- **Instructions to follow**
Take the entries below and give them back exactly. Leave out nothing.

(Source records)
════════════════
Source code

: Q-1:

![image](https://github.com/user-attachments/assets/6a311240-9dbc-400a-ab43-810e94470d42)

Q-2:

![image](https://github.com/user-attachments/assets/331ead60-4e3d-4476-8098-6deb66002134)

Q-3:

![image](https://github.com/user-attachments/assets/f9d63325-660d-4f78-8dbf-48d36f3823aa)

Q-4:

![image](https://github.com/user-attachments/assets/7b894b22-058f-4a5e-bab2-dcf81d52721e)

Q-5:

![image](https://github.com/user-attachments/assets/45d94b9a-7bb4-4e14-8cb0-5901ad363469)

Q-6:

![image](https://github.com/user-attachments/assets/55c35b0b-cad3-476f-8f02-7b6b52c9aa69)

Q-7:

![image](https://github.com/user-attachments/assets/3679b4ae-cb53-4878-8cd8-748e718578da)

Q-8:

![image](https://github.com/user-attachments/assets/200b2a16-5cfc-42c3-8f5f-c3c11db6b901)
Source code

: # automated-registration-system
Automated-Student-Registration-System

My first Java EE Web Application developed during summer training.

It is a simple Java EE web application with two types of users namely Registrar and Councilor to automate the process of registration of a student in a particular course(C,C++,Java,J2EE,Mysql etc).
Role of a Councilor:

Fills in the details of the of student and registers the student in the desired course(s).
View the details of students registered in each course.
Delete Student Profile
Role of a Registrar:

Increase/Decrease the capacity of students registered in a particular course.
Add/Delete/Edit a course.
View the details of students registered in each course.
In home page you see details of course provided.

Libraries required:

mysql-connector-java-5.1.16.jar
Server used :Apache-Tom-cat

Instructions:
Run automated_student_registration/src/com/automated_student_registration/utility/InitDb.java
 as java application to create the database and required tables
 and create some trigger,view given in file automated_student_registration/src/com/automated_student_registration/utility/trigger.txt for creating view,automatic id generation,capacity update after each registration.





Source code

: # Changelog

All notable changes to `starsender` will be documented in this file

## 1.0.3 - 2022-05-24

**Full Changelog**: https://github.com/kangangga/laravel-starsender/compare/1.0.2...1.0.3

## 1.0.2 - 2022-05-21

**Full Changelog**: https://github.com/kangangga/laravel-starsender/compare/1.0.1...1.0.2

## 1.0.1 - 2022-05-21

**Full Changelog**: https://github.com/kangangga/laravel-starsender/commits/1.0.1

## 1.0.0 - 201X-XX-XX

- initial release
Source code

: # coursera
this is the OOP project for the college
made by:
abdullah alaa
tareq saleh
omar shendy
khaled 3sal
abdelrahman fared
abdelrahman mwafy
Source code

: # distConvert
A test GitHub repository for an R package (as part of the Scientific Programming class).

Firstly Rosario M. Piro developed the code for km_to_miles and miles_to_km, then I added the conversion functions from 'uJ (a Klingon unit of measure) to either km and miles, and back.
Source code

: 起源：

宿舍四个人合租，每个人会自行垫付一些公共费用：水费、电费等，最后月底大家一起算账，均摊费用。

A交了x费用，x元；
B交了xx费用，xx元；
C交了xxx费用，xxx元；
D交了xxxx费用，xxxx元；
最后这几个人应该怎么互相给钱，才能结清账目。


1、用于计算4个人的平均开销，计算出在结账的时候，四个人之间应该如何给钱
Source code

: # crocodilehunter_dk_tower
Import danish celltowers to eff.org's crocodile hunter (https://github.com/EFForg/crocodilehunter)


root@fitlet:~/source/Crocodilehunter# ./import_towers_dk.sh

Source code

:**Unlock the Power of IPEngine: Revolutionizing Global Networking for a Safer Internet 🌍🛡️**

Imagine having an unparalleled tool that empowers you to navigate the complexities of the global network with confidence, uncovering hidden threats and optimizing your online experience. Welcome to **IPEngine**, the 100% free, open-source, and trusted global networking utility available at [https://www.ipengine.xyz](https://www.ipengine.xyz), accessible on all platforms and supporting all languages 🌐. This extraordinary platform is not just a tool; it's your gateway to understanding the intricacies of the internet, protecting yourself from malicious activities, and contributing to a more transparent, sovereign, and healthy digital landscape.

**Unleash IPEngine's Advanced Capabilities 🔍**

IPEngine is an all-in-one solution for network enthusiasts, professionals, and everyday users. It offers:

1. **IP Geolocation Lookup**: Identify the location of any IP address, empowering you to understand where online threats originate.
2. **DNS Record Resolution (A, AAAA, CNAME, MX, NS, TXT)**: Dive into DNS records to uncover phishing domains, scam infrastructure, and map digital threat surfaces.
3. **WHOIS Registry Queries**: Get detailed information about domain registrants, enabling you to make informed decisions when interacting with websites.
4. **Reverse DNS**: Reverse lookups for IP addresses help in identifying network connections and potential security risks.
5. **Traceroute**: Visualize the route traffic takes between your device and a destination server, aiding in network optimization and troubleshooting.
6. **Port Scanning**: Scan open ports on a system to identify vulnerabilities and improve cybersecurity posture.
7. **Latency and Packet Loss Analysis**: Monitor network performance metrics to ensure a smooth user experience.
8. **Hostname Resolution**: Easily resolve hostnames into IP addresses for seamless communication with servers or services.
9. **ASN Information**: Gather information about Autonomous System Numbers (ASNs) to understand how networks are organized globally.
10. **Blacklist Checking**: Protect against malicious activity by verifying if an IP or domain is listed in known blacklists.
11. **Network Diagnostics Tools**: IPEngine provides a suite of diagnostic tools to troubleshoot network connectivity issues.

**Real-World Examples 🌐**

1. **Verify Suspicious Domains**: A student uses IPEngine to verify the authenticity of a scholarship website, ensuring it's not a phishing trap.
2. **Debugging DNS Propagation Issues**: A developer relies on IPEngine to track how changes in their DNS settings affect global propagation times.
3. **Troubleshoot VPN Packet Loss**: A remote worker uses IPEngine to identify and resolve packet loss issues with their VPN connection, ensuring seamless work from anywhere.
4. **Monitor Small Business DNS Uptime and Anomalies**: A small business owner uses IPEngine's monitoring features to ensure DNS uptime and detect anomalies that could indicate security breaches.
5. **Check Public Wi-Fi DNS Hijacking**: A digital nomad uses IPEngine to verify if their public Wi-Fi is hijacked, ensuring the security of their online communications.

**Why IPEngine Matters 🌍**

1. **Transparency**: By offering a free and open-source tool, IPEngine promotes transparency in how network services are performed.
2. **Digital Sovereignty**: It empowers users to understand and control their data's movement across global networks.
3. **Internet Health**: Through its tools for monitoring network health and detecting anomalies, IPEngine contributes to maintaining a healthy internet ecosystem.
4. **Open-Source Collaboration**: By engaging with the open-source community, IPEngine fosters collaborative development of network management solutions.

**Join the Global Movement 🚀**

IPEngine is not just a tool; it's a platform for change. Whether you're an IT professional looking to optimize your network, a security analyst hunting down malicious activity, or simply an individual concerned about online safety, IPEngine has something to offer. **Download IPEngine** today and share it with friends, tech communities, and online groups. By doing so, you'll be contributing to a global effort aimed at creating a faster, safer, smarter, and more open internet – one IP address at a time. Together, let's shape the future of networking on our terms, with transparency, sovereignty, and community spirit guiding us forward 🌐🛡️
════════════════
- **Result below**
Source code

: Q-1:

![image](https://github.com/user-attachments/assets/6a311240-9dbc-400a-ab43-810e94470d42)

Q-2:

![image](https://github.com/user-attachments/assets/331ead60-4e3d-4476-8098-6deb66002134)

Q-3:

![image](https://github.com/user-attachments/assets/f9d63325-660d-4f78-8dbf-48d36f3823aa)

Q-4:

![image](https://github.com/user-attachments/assets/7b894b22-058f-4a5e-bab2-dcf81d52721e)

Q-5:

![image](https://github.com/user-attachments/assets/45d94b9a-7bb4-4e14-8cb0-5901ad363469)

Q-6:

![image](https://github.com/user-attachments/assets/55c35b0b-cad3-476f-8f02-7b6b52c9aa69)

Q-7:

![image](https://github.com/user-attachments/assets/3679b4ae-cb53-4878-8cd8-748e718578da)

Q-8:

![image](https://github.com/user-attachments/assets/200b2a16-5cfc-42c3-8f5f-c3c11db6b901)
Source code

: # automated-registration-system
Automated-Student-Registration-System

My first Java EE Web Application developed during summer training.

It is a simple Java EE web application with two types of users namely Registrar and Councilor to automate the process of registration of a student in a particular course(C,C++,Java,J2EE,Mysql etc).
Role of a Councilor:

Fills in the details of the of student and registers the student in the desired course(s).
View the details of students registered in each course.
Delete Student Profile
Role of a Registrar:

Increase/Decrease the capacity of students registered in a particular course.
Add/Delete/Edit a course.
View the details of students registered in each course.
In home page you see details of course provided.

Libraries required:

mysql-connector-java-5.1.16.jar
Server used :Apache-Tom-cat

Instructions:
Run automated_student_registration/src/com/automated_student_registration/utility/InitDb.java
 as java application to create the database and required tables
 and create some trigger,view given in file automated_student_registration/src/com/automated_student_registration/utility/trigger.txt for creating view,automatic id generation,capacity update after each registration.





Source code

: # Changelog

All notable changes to `starsender` will be documented in this file

## 1.0.3 - 2022-05-24

**Full Changelog**: https://github.com/kangangga/laravel-starsender/compare/1.0.2...1.0.3

## 1.0.2 - 2022-05-21

**Full Changelog**: https://github.com/kangangga/laravel-starsender/compare/1.0.1...1.0.2

## 1.0.1 - 2022-05-21

**Full Changelog**: https://github.com/kangangga/laravel-starsender/commits/1.0.1

## 1.0.0 - 201X-XX-XX

- initial release
Source code

: # coursera
this is the OOP project for the college
made by:
abdullah alaa
tareq saleh
omar shendy
khaled 3sal
abdelrahman fared
abdelrahman mwafy
Source code

: # distConvert
A test GitHub repository for an R package (as part of the Scientific Programming class).

Firstly Rosario M. Piro developed the code for km_to_miles and miles_to_km, then I added the conversion functions from 'uJ (a Klingon unit of measure) to either km and miles, and back.
Source code

: 起源：

宿舍四个人合租，每个人会自行垫付一些公共费用：水费、电费等，最后月底大家一起算账，均摊费用。

A交了x费用，x元；
B交了xx费用，xx元；
C交了xxx费用，xxx元；
D交了xxxx费用，xxxx元；
最后这几个人应该怎么互相给钱，才能结清账目。


1、用于计算4个人的平均开销，计算出在结账的时候，四个人之间应该如何给钱
Source code

: # crocodilehunter_dk_tower
Import danish celltowers to eff.org's crocodile hunter (https://github.com/EFForg/crocodilehunter)


root@fitlet:~/source/Crocodilehunter# ./import_towers_dk.sh

Source code

:**Unlock the Power of IPEngine: Revolutionizing Global Networking for a Safer Internet 🌍🛡️**

Imagine having an unparalleled tool that empowers you to navigate the complexities of the global network with confidence, uncovering hidden threats and optimizing your online experience. Welcome to **IPEngine**, the 100% free, open-source, and trusted global networking utility available at [https://www.ipengine.xyz](https://www.ipengine.xyz), accessible on all platforms and supporting all languages 🌐. This extraordinary platform is not just a tool; it's your gateway to understanding the intricacies of the internet, protecting yourself from malicious activities, and contributing to a more transparent, sovereign, and healthy digital landscape.

**Unleash IPEngine's Advanced Capabilities 🔍**

IPEngine is an all-in-one solution for network enthusiasts, professionals, and everyday users. It offers:

1. **IP Geolocation Lookup**: Identify the location of any IP address, empowering you to understand where online threats originate.
2. **DNS Record Resolution (A, AAAA, CNAME, MX, NS, TXT)**: Dive into DNS records to uncover phishing domains, scam infrastructure, and map digital threat surfaces.
3. **WHOIS Registry Queries**: Get detailed information about domain registrants, enabling you to make informed decisions when interacting with websites.
4. **Reverse DNS**: Reverse lookups for IP addresses help in identifying network connections and potential security risks.
5. **Traceroute**: Visualize the route traffic takes between your device and a destination server, aiding in network optimization and troubleshooting.
6. **Port Scanning**: Scan open ports on a system to identify vulnerabilities and improve cybersecurity posture.
7. **Latency and Packet Loss Analysis**: Monitor network performance metrics to ensure a smooth user experience.
8. **Hostname Resolution**: Easily resolve hostnames into IP addresses for seamless communication with servers or services.
9. **ASN Information**: Gather information about Autonomous System Numbers (ASNs) to understand how networks are organized globally.
10. **Blacklist Checking**: Protect against malicious activity by verifying if an IP or domain is listed in known blacklists.
11. **Network Diagnostics Tools**: IPEngine provides a suite of diagnostic tools to troubleshoot network connectivity issues.

**Real-World Examples 🌐**

1. **Verify Suspicious Domains**: A student uses IPEngine to verify the authenticity of a scholarship website, ensuring it's not a phishing trap.
2. **Debugging DNS Propagation Issues**: A developer relies on IPEngine to track how changes in their DNS settings affect global propagation times.
3. **Troubleshoot VPN Packet Loss**: A remote worker uses IPEngine to identify and resolve packet loss issues with their VPN connection, ensuring seamless work from anywhere.
4. **Monitor Small Business DNS Uptime and Anomalies**: A small business owner uses IPEngine's monitoring features to ensure DNS uptime and detect anomalies that could indicate security breaches.
5. **Check Public Wi-Fi DNS Hijacking**: A digital nomad uses IPEngine to verify if their public Wi-Fi is hijacked, ensuring the security of their online communications.

**Why IPEngine Matters 🌍**

1. **Transparency**: By offering a free and open-source tool, IPEngine promotes transparency in how network services are performed.
2. **Digital Sovereignty**: It empowers users to understand and control their data's movement across global networks.
3. **Internet Health**: Through its tools for monitoring network health and detecting anomalies, IPEngine contributes to maintaining a healthy internet ecosystem.
4. **Open-Source Collaboration**: By engaging with the open-source community, IPEngine fosters collaborative development of network management solutions.

**Join the Global Movement 🚀**

IPEngine is not just a tool; it's a platform for change. Whether you're an IT professional looking to optimize your network, a security analyst hunting down malicious activity, or simply an individual concerned about online safety, IPEngine has something to offer. **Download IPEngine** today and share it with friends, tech communities, and online groups. By doing so, you'll be contributing to a global effort aimed at creating a faster, safer, smarter, and more open internet – one IP address at a time. Together, let's shape the future of networking on our terms, with transparency, sovereignty, and community spirit guiding us forward 🌐🛡️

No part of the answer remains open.